# Exercise
With no line left out, restate the data word for word.

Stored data
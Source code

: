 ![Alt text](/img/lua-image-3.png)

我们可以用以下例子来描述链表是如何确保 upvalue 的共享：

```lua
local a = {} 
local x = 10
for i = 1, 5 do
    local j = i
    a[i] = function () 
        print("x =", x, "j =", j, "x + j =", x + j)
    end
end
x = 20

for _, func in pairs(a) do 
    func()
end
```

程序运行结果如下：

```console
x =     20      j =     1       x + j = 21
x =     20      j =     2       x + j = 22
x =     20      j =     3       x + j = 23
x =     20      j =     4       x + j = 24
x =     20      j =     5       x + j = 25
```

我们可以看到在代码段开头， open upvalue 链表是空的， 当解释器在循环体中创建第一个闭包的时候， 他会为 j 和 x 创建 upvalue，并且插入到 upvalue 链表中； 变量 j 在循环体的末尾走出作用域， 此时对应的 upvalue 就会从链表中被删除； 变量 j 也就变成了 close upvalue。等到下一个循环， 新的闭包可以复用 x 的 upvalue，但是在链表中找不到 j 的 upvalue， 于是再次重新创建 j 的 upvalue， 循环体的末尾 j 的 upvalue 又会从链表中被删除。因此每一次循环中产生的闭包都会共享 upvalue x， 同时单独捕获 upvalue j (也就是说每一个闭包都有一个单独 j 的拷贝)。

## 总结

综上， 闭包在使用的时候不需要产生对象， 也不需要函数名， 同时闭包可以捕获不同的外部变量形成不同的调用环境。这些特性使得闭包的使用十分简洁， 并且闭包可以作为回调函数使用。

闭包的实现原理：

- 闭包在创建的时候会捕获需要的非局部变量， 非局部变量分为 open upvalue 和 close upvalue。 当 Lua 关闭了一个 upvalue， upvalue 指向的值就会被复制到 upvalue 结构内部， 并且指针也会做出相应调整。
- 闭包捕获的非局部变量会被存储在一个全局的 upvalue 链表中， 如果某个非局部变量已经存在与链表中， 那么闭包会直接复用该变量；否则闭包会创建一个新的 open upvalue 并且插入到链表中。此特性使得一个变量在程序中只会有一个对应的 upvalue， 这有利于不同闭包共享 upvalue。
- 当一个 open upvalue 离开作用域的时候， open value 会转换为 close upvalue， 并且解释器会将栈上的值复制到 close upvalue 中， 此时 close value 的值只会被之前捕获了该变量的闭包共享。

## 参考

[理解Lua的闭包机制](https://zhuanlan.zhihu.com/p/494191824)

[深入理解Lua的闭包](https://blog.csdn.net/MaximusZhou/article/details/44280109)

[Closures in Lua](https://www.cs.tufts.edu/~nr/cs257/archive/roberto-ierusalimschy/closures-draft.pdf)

# Solution to the exercise
Source code

: ![Alt text](/img/lua-image-3.png)

我们可以用以下例子来描述链表是如何确保 upvalue 的共享：

```lua
local a = {} 
local x = 10
for i = 1, 5 do
    local j = i
    a[i] = function () 
        print("x =", x, "j =", j, "x + j =", x + j)
    end
end
x = 20

for _, func in pairs(a) do 
    func()
end
```

程序运行结果如下：

```console
x =     20      j =     1       x + j = 21
x =     20      j =     2       x + j = 22
x =     20      j =     3       x + j = 23
x =     20      j =     4       x + j = 24
x =     20      j =     5       x + j = 25
```

我们可以看到在代码段开头， open upvalue 链表是空的， 当解释器在循环体中创建第一个闭包的时候， 他会为 j 和 x 创建 upvalue，并且插入到 upvalue 链表中； 变量 j 在循环体的末尾走出作用域， 此时对应的 upvalue 就会从链表中被删除； 变量 j 也就变成了 close upvalue。等到下一个循环， 新的闭包可以复用 x 的 upvalue，但是在链表中找不到 j 的 upvalue， 于是再次重新创建 j 的 upvalue， 循环体的末尾 j 的 upvalue 又会从链表中被删除。因此每一次循环中产生的闭包都会共享 upvalue x， 同时单独捕获 upvalue j (也就是说每一个闭包都有一个单独 j 的拷贝)。

## 总结

综上， 闭包在使用的时候不需要产生对象， 也不需要函数名， 同时闭包可以捕获不同的外部变量形成不同的调用环境。这些特性使得闭包的使用十分简洁， 并且闭包可以作为回调函数使用。

闭包的实现原理：

- 闭包在创建的时候会捕获需要的非局部变量， 非局部变量分为 open upvalue 和 close upvalue。 当 Lua 关闭了一个 upvalue， upvalue 指向的值就会被复制到 upvalue 结构内部， 并且指针也会做出相应调整。
- 闭包捕获的非局部变量会被存储在一个全局的 upvalue 链表中， 如果某个非局部变量已经存在与链表中， 那么闭包会直接复用该变量；否则闭包会创建一个新的 open upvalue 并且插入到链表中。此特性使得一个变量在程序中只会有一个对应的 upvalue， 这有利于不同闭包共享 upvalue。
- 当一个 open upvalue 离开作用域的时候， open value 会转换为 close upvalue， 并且解释器会将栈上的值复制到 close upvalue 中， 此时 close value 的值只会被之前捕获了该变量的闭包共享。

## 参考

[理解Lua的闭包机制](https://zhuanlan.zhihu.com/p/494191824)

[深入理解Lua的闭包](https://blog.csdn.net/MaximusZhou/article/details/44280109)

[Closures in Lua](https://www.cs.tufts.edu/~nr/cs257/archive/roberto-ierusalimschy/closures-draft.pdf)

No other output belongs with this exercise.